Jackson v. Commissioner

76 T.C. 696, 1981 U.S. Tax Ct. LEXIS 136
CourtUnited States Tax Court
DecidedMay 4, 1981
DocketDocket No. 8601-79
StatusPublished
Cited by57 cases

This text of 76 T.C. 696 (Jackson v. Commissioner) is published on Counsel Stack Legal Research, covering United States Tax Court primary law. Counsel Stack provides free access to over 12 million legal documents including statutes, case law, regulations, and constitutions.

Bluebook
Jackson v. Commissioner, 76 T.C. 696, 1981 U.S. Tax Ct. LEXIS 136 (tax 1981).

Opinion

Raum, Judge:

The Commissioner determined a $144 deficiency in petitioner’s 1976 income tax. A portion of that deficiency is attributable to the Commissioner’s disallowance of certain automobile expenses which petitioner does not contest. The only issue remaining for decision is whether petitioner, a licensed real estate salesperson, is entitled to a deduction for the cost of maintaining an office in her home.

FINDINGS OF FACT

Some of the facts have been stipulated. The stipulation of facts and related exhibits are incorporated herein by this reference.

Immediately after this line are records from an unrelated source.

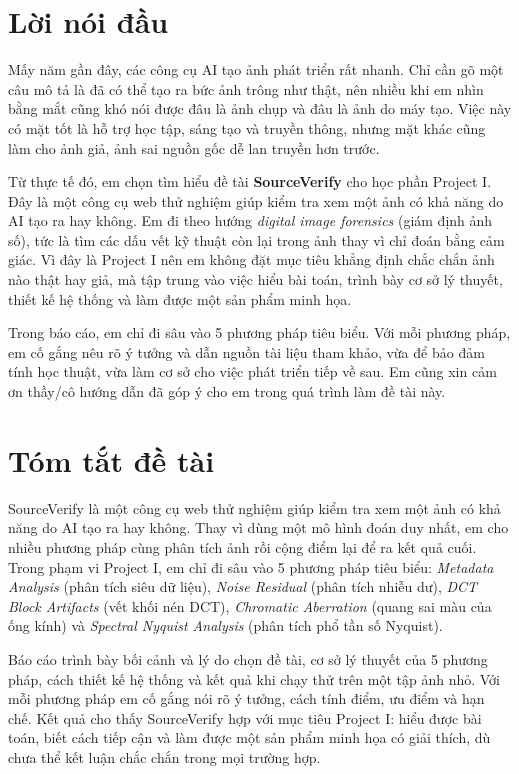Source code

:\documentclass[14pt,a4paper,oneside]{report}
\begin{document}
\clearpage

\chapter*{Lời nói đầu}
Mấy năm gần đây, các công cụ AI tạo ảnh phát triển rất nhanh. Chỉ cần gõ một câu mô tả là đã có thể tạo ra bức ảnh trông như thật, nên nhiều khi em nhìn bằng mắt cũng khó nói được đâu là ảnh chụp và đâu là ảnh do máy tạo. Việc này có mặt tốt là hỗ trợ học tập, sáng tạo và truyền thông, nhưng mặt khác cũng làm cho ảnh giả, ảnh sai nguồn gốc dễ lan truyền hơn trước.

Từ thực tế đó, em chọn tìm hiểu đề tài \textbf{SourceVerify} cho học phần Project I. Đây là một công cụ web thử nghiệm giúp kiểm tra xem một ảnh có khả năng do AI tạo ra hay không. Em đi theo hướng \textit{digital image forensics} (giám định ảnh số), tức là tìm các dấu vết kỹ thuật còn lại trong ảnh thay vì chỉ đoán bằng cảm giác. Vì đây là Project I nên em không đặt mục tiêu khẳng định chắc chắn ảnh nào thật hay giả, mà tập trung vào việc hiểu bài toán, trình bày cơ sở lý thuyết, thiết kế hệ thống và làm được một sản phẩm minh họa.

Trong báo cáo, em chỉ đi sâu vào 5 phương pháp tiêu biểu. Với mỗi phương pháp, em cố gắng nêu rõ ý tưởng và dẫn nguồn tài liệu tham khảo, vừa để bảo đảm tính học thuật, vừa làm cơ sở cho việc phát triển tiếp về sau. Em cũng xin cảm ơn thầy/cô hướng dẫn đã góp ý cho em trong quá trình làm đề tài này.

\clearpage

\chapter*{Tóm tắt đề tài}
SourceVerify là một công cụ web thử nghiệm giúp kiểm tra xem một ảnh có khả năng do AI tạo ra hay không. Thay vì dùng một mô hình đoán duy nhất, em cho nhiều phương pháp cùng phân tích ảnh rồi cộng điểm lại để ra kết quả cuối. Trong phạm vi Project I, em chỉ đi sâu vào 5 phương pháp tiêu biểu: \textit{Metadata Analysis} (phân tích siêu dữ liệu), \textit{Noise Residual} (phân tích nhiễu dư), \textit{DCT Block Artifacts} (vết khối nén DCT), \textit{Chromatic Aberration} (quang sai màu của ống kính) và \textit{Spectral Nyquist Analysis} (phân tích phổ tần số Nyquist).

Báo cáo trình bày bối cảnh và lý do chọn đề tài, cơ sở lý thuyết của 5 phương pháp, cách thiết kế hệ thống và kết quả khi chạy thử trên một tập ảnh nhỏ. Với mỗi phương pháp em cố gắng nói rõ ý tưởng, cách tính điểm, ưu điểm và hạn chế. Kết quả cho thấy SourceVerify hợp với mục tiêu Project I: hiểu được bài toán, biết cách tiếp cận và làm được một sản phẩm minh họa có giải thích, dù chưa thể kết luận chắc chắn trong mọi trường hợp.
\end{document}
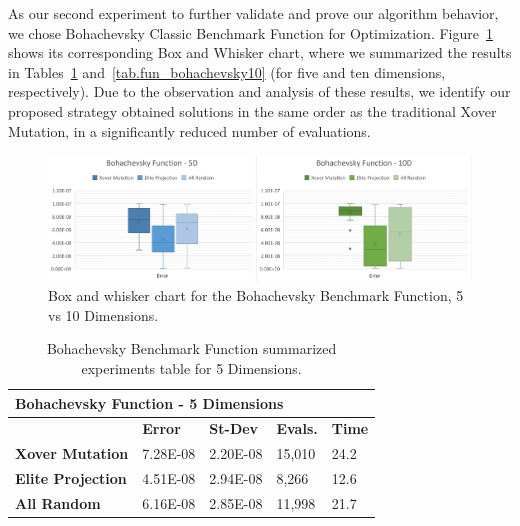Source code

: \documentclass[graybox]{svmult}
\begin{document}
            As our second experiment to further validate and prove our
            algorithm behavior, we chose Bohachevsky Classic Benchmark Function
            for Optimization. Figure~\ref{fig.fun_bohachevsky} shows its
            corresponding Box and Whisker chart, where we summarized the
            results in Tables~\ref{tab.fun_bohachevsky5} and~\ref{tab.fun_bohachevsky10} 
            (for five and ten dimensions, respectively). Due to the observation 
            and analysis of these results, we identify our proposed strategy 
            obtained solutions in the same order as the traditional Xover Mutation, 
            in a significantly reduced number of evaluations.

            \begin{figure}
                \includegraphics[width=0.99\linewidth, frame]{img/fig_fun_bohachevsky.pdf}
                \caption{Box and whisker chart for the Bohachevsky Benchmark Function, 5 vs 10 Dimensions.} \label{fig.fun_bohachevsky}
                \end{figure}

            \begin{table}[]
                \scriptsize
                \centering
                \caption{Bohachevsky Benchmark Function summarized experiments table for 5 Dimensions.}\label{tab.fun_bohachevsky5}
                \begin{tabular}{@{}lllll@{}}
                \toprule
                \multicolumn{5}{l}{\textbf{Bohachevsky Function - 5 Dimensions}} \\ \midrule
                & \textbf{Error} & \textbf{St-Dev} & \textbf{Evals.} & \textbf{Time} \\
                \textbf{Xover Mutation} & 7.28E-08 & 2.20E-08 & 15,010 & 24.2 \\
                \textbf{Elite Projection} & 4.51E-08 & 2.94E-08 & 8,266 & 12.6 \\
                \textbf{All Random} & 6.16E-08 & 2.85E-08 & 11,998 & 21.7 \\ \bottomrule
                \end{tabular}
                \end{table}
\end{document}
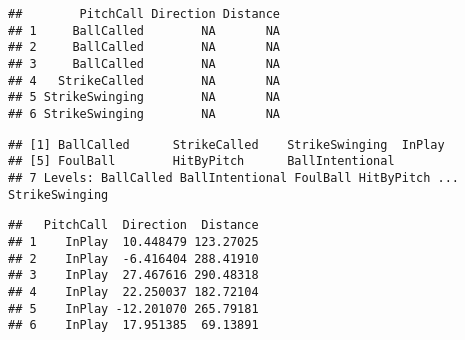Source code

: \documentclass[]{article}
\newenvironment{Shaded}{\begin{snugshade}}{\end{snugshade}}
\newcommand{\KeywordTok}[1]{\textcolor[rgb]{0.13,0.29,0.53}{\textbf{#1}}}
\newcommand{\StringTok}[1]{\textcolor[rgb]{0.31,0.60,0.02}{#1}}
\newcommand{\OperatorTok}[1]{\textcolor[rgb]{0.81,0.36,0.00}{\textbf{#1}}}
\newcommand{\NormalTok}[1]{#1}
\begin{document}
\begin{Shaded}
\end{Shaded}

\begin{verbatim}
##        PitchCall Direction Distance
## 1     BallCalled        NA       NA
## 2     BallCalled        NA       NA
## 3     BallCalled        NA       NA
## 4   StrikeCalled        NA       NA
## 5 StrikeSwinging        NA       NA
## 6 StrikeSwinging        NA       NA
\end{verbatim}

\begin{Shaded}
\end{Shaded}

\begin{verbatim}
## [1] BallCalled      StrikeCalled    StrikeSwinging  InPlay         
## [5] FoulBall        HitByPitch      BallIntentional
## 7 Levels: BallCalled BallIntentional FoulBall HitByPitch ... StrikeSwinging
\end{verbatim}

\begin{Shaded}
\end{Shaded}

\begin{verbatim}
##   PitchCall  Direction  Distance
## 1    InPlay  10.448479 123.27025
## 2    InPlay  -6.416404 288.41910
## 3    InPlay  27.467616 290.48318
## 4    InPlay  22.250037 182.72104
## 5    InPlay -12.201070 265.79181
## 6    InPlay  17.951385  69.13891
\end{verbatim}
\end{document}
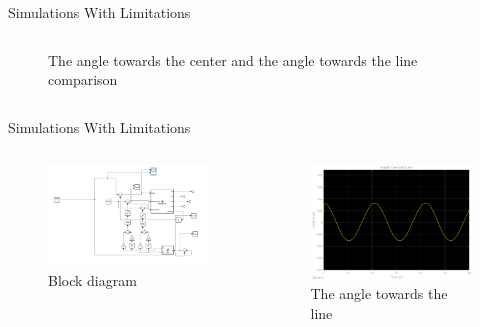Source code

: \documentclass{beamer}
\begin{document}
\begin{frame}{Simulations With Limitations}
\begin{columns}
\begin{column}[]{0.5\textwidth}
\begin{figure}
    \caption{The angle towards the center and the angle towards the line comparison}
    \label{fig:my_label}
\end{figure}
\end{column}
\end{columns}
    
\end{frame}






\begin{frame}{Simulations With Limitations}

\begin{columns}
\begin{column}[]{0.5\textwidth}
\begin{figure}
    \centering
    \includegraphics[width=\textwidth]{img/pd_block_diagram.png}
    \caption{Block diagram}
    \label{fig:my_label}
\end{figure}
\end{column}
\begin{column}[]{0.5\textwidth}
\begin{figure}
    \centering
    \includegraphics[width=\textwidth]{img/angle_towards_line.eps}
    \caption{The angle towards the line}
    \label{fig:my_label}
\end{figure}
\end{column}
\end{columns}
\end{frame}
\end{document}
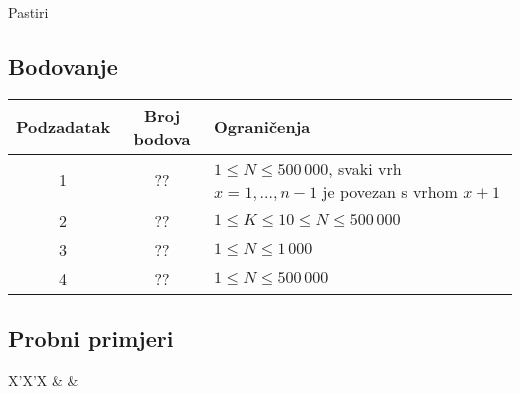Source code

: \begin{statement}[
  problempoints=100,
  timelimit=1 sekunda,
  memorylimit=512 MiB,
]{Pastiri}
\subsection*{Bodovanje}
{\renewcommand{\arraystretch}{1.4}
  \setlength{\tabcolsep}{6pt}
  \begin{tabular}{ccl}
 Podzadatak & Broj bodova & Ograničenja \\ \midrule
  1 & ?? & $1 \le N \le 500\,000$, svaki vrh $x = 1, \dots, n-1$ je povezan s vrhom $x + 1$\\
  2 & ?? & $1 \le K \le 10 \le N \le 500\,000$ \\
  3 & ?? & $1 \le N \le 1\,000$ \\
  4 & ?? & $1 \le N \le 500\,000$ \\
\end{tabular}}

\subsection*{Probni primjeri}
\begin{tabularx}{\textwidth}{X'X'X}
 &
 &
\end{tabularx}

\end{statement}

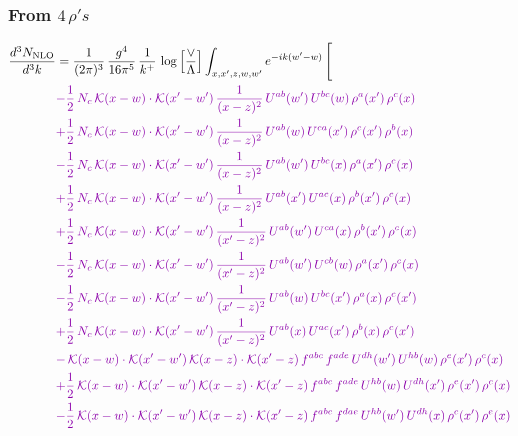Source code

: \documentclass[10pt]{article}
\numberwithin{equation}{section}
\begin{document}
\subsubsection*{From $4\, \rho's$}
\begin{align}
\frac{d^{3}N_{\mathrm{NLO}}}{d^{3}k} & = \frac{1}{(2\pi)^{3}}\,\frac{g^{4}}{16\pi^{5}}\,\frac{1}{k^{+}}\,\log\Big[\frac{\vee}{\Lambda}\Big]\int_{x,x',z,w,w'}e^{-ik(w'-w)}\,\Bigg[\notag\\ &{\color{CC} -\frac{1}{2}\,N_{c}\,\mathcal{K}(x-w)\cdot\mathcal{K}(x'-w')\,\frac{1}{(x-z)^{2}}\,U^{ab}(w')\,U^{bc}(w)\,\rho^{a}(x')\,\rho^{c}(x)} \notag\\
&{\color{CC} +\frac{1}{2}\,N_{c}\,\mathcal{K}(x-w)\cdot\mathcal{K}(x'-w')\,\frac{1}{(x-z)^{2}}\,U^{ab}(w)\,U^{ca}(x')\,\rho^{c}(x')\,\rho^{b}(x)} \notag\\
&{\color{CC} -\frac{1}{2}\,N_{c}\,\mathcal{K}(x-w)\cdot\mathcal{K}(x'-w')\,\frac{1}{(x-z)^{2}}\,U^{ab}(w')\,U^{bc}(x)\,\rho^{a}(x')\,\rho^{c}(x)} \notag\\
&{\color{CC} +\frac{1}{2}\,N_{c}\,\mathcal{K}(x-w)\cdot\mathcal{K}(x'-w')\,\frac{1}{(x-z)^{2}}\,U^{ab}(x')\,U^{ac}(x)\,\rho^{b}(x')\,\rho^{c}(x)} \notag\\
&{\color{CC} +\frac{1}{2}\,N_{c}\,\mathcal{K}(x-w)\cdot\mathcal{K}(x'-w')\,\frac{1}{(x'-z)^{2}}\,U^{ab}(w')\,U^{ca}(x)\,\rho^{b}(x')\,\rho^{c}(x)} \notag\\
&{\color{CC} -\frac{1}{2}\,N_{c}\,\mathcal{K}(x-w)\cdot\mathcal{K}(x'-w')\,\frac{1}{(x'-z)^{2}}\,U^{ab}(w')\,U^{cb}(w)\,\rho^{a}(x')\,\rho^{c}(x)} \notag\\
&{\color{CC} -\frac{1}{2}\,N_{c}\,\mathcal{K}(x-w)\cdot\mathcal{K}(x'-w')\,\frac{1}{(x'-z)^{2}}\,U^{ab}(w)\,U^{bc}(x')\,\rho^{a}(x)\,\rho^{c}(x')} \notag\\
&{\color{CC} +\frac{1}{2}\,N_{c}\,\mathcal{K}(x-w)\cdot\mathcal{K}(x'-w')\,\frac{1}{(x'-z)^{2}}\,U^{ab}(x)\,U^{ac}(x')\,\rho^{b}(x)\,\rho^{c}(x')} \notag\\
&{\color{CC} -\,\mathcal{K}(x-w)\cdot\mathcal{K}(x'-w')\,\mathcal{K}(x-z)\cdot\mathcal{K}(x'-z)\,f^{abc}\,f^{ade}\,U^{dh}(w')\,U^{hb}(w)\,\rho^{e}(x')\,\rho^{c}(x)} \notag\\
&{\color{CC} +\frac{1}{2}\,\mathcal{K}(x-w)\cdot\mathcal{K}(x'-w')\,\mathcal{K}(x-z)\cdot\mathcal{K}(x'-z)\,f^{abc}\,f^{ade}\,U^{hb}(w)\,U^{dh}(x')\,\rho^{e}(x')\,\rho^{c}(x)} \notag\\
&{\color{CC} -\frac{1}{2}\,\mathcal{K}(x-w)\cdot\mathcal{K}(x'-w')\,\mathcal{K}(x-z)\cdot\mathcal{K}(x'-z)\,f^{abc}\,f^{dae}\,U^{hb}(w')\,U^{dh}(x)\,\rho^{c}(x')\,\rho^{e}(x)} \notag\\

\end{align}
\end{document}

At the time of the filing of her petition and in 1976, petitioner was a resident of Garden Grove, Calif.

Petitioner is licensed under California law to act as a real estate salesperson, and she has been engaged in this business since 1961. Until 1979, petitioner was associated with Walker & Lee, Inc., a licensed real estate broker. Petitioner herself is not a real estate broker. Under California law, she could not set up an office at home and work independently out of that office without a broker’s supervision.- Moreover, California law requires that her license be in the custody of the real estate broker under whom she is licensed, and, as required by California law, the business address on petitioner’s license was that of Walker & Lee. Petitioner was not required nor could she, under the real estate regulations, keep original records of clients at home, although, as noted hereinafter, she does keep copies of such records at her home.

Notwithstanding that petitioner’s written agreement with Walker & Lee designated her as an “independent contractor”— and the Government does not challenge her status as such — she does not in fact work for any broker other than Walker & Lee. Under that written agreement, she undertook to use her best efforts to sell real estate listed with Walker & Lee and to solicit additional listings and customers. Walker & Lee agreed to make real estate listings available to petitioner upon request, and to pay her the customary salesperson’s commissions on her real estate transactions, after the collection of such commissions by Walker & Lee. Petitioner does not receive any commissions directly from the seller of property; such commissions are paid to Walker & Lee which in turn compensates petitioner. Walker & Lee also agreed to allow petitioner to use its office facilities. The agreement expressly provided that Walker & Lee had no authority to require petitioner to service any particular listings or to direct her hours, schedule, production, or means of carrying out her selling activities, except to the limited extent that California law imposes duties on a broker to exercise authority over its salespersons, such as the duty to exercise “reasonable supervision” over the activities of its salespersons. See Cal. Bus. & Prof. Code sec. 10177(h) (West Supp. 1981).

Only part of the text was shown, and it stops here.